1. Visit The Windmills of Zaanse Schans
The characteristic old windmills are ubiquitous in The Netherlands, and there are still close to 1200 windmills. These windmills are maintained and operated by volunteers who enjoy keeping the tradition alive. The best place to admire and visit windmills when you stay in Amsterdam is Zaanse Schans, just north of Amsterdam.
In the area around these windmills of Zaanse Schans, a picturesque residential area of the 19th and 18th centuries has been recreated with wooden houses, barns, and workshops.

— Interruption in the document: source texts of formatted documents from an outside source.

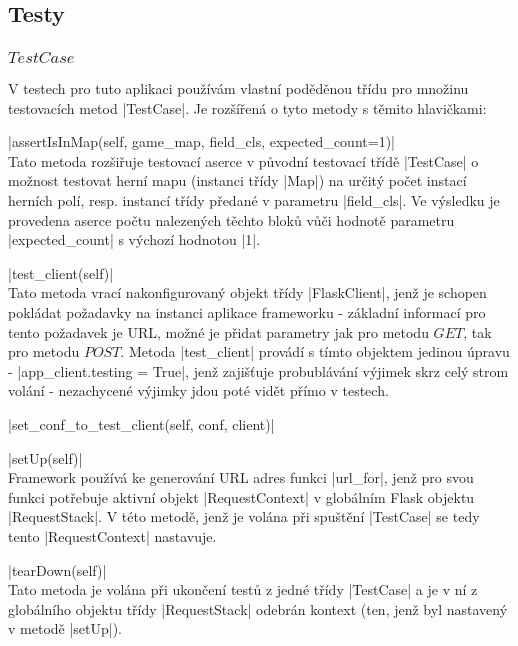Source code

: \subsection{Testy}

\subsubsection{$TestCase$}

V testech pro tuto aplikaci používám vlastní poděděnou třídu pro množinu testovacích metod \ic|TestCase|. Je rozšířená o tyto metody s těmito hlavičkami:
\begin{description}
	\item \ic|assertIsInMap(self, game_map, field_cls, expected_count=1)| \\
	Tato metoda rozšiřuje testovací aserce v původní testovací třídě \ic|TestCase| o možnost testovat herní mapu (instanci třídy \ic|Map|) na určitý počet instací herních polí, resp. instancí třídy předané v parametru \ic|field_cls|. Ve výsledku je provedena aserce počtu nalezených těchto bloků vůči hodnotě parametru \ic|expected_count| s výchozí hodnotou \ic|1|.
	
    \item \ic|test_client(self)| \\
    Tato metoda vrací nakonfigurovaný objekt třídy \ic|FlaskClient|, jenž je schopen pokládat požadavky na instanci aplikace frameworku  - základní informací pro tento požadavek je URL, možné je přidat parametry jak pro  metodu $GET$, tak pro metodu $POST$. Metoda \ic|test_client| provádí s tímto objektem jedinou úpravu - \ic|app_client.testing = True|, jenž zajišťuje probublávání výjimek skrz celý strom volání - nezachycené výjimky jdou poté vidět přímo v testech.

    \item \ic|set_conf_to_test_client(self, conf, client)| \\

    \item \ic|setUp(self)| \\
    Framework  používá ke generování URL adres funkci \ic|url_for|, jenž pro svou funkci potřebuje aktivní objekt \ic|RequestContext| v globálním Flask objektu  \ic|RequestStack|. V této metodě, jenž je volána při spuštění \ic|TestCase| se tedy tento \ic|RequestContext| nastavuje. 

    \item \ic|tearDown(self)| \\
    Tato metoda je volána při ukončení testů z jedné třídy \ic|TestCase| a je v ní z globálního objektu třídy \ic|RequestStack| odebrán kontext (ten, jenž byl nastavený v metodě \ic|setUp|).
\end{description}
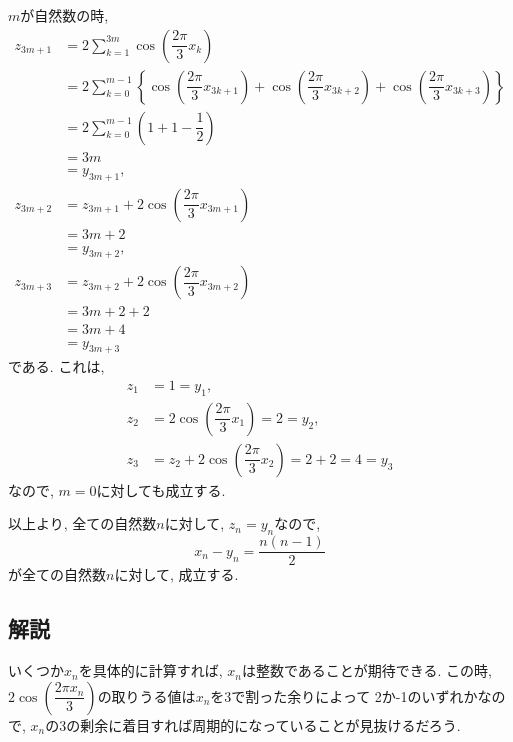 \documentclass[dvipdfmx,a4paper]{jsarticle}
\newcommand{\2}{I\hspace{-1pt}I}
\newcommand{\3}{I\hspace{-1pt}I\hspace{-1pt}I}
\begin{document}
    $m$が自然数の時, 
    \begin{align*}
        z_{3m+1} &= 2 \sum_{k=1}^{3m} \cos \left( \dfrac{2\pi}{3}x_k\right) \\
        &= 2 \sum_{k=0}^{m-1} \left\{\cos \left( \dfrac{2\pi}{3}x_{3k+1}\right) + \cos \left( \dfrac{2\pi}{3}x_{3k+2}\right) + \cos \left( \dfrac{2\pi}{3}x_{3k+3}\right)\right\} \\
        &= 2 \sum_{k=0}^{m-1} \left(1 + 1 - \dfrac{1}{2}\right) \\
        &= 3m \\
        &= y_{3m+1}, \\
        z_{3m+2} &= z_{3m+1} + 2\cos \left( \dfrac{2\pi}{3}x_{3m+1}\right)\\
        &= 3m + 2\\
        &= y_{3m+2}, \\
        z_{3m+3} &= z_{3m+2} + 2\cos \left( \dfrac{2\pi}{3}x_{3m+2}\right)\\
        &= 3m + 2 + 2\\
        &= 3m + 4\\
        &= y_{3m+3}
    \end{align*}
    である. これは, 
    \begin{align*}
        z_1 &= 1 = y_1, \\
        z_2 &= 2\cos \left( \dfrac{2\pi}{3}x_1\right) = 2 = y_2, \\
        z_3 &= z_2 + 2\cos \left( \dfrac{2\pi}{3}x_2\right) 
        = 2 + 2
        = 4
        = y_3
    \end{align*}
    なので, $m=0$に対しても成立する. 

    以上より, 全ての自然数$n$に対して, $z_n = y_n$なので, 
    \begin{equation*}
        x_n - y_n = \dfrac{n(n-1)}{2}
    \end{equation*}
    が全ての自然数$n$に対して, 成立する. 

    \subsection{解説}
    いくつか$x_n$を具体的に計算すれば, $x_n$は整数であることが期待できる. 
    この時, $2\cos\left( \dfrac{2\pi x_n}{3} \right)$の取りうる値は$x_n$を3で割った余りによって
    2か-1のいずれかなので, $x_n$の3の剰余に着目すれば周期的になっていることが見抜けるだろう. 
\end{document}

You can see how clogs are made, visit a cheese factory, and eat pancakes with the children. It is essentially an open-air museum exhibiting the industrial past of Zaanse Schans.
You can also make a boat trip to experience the environment from the water, which is nice. Zaanse Schans is a charming little village with more than just windmills, and you can find more information here. I highly recommend that you visit Zaanse Schans early in the morning because it can get very crowded with visitors.
How to get there: There are plenty of organized day trips to Zaanse Schans, but you might also hop on the train to Zaandijk – Zaanse Schans. This railway station can be reached by local train from Amsterdam Central Station in 17 minutes. You can then walk to the Zaanse Schans in about 15 minutes.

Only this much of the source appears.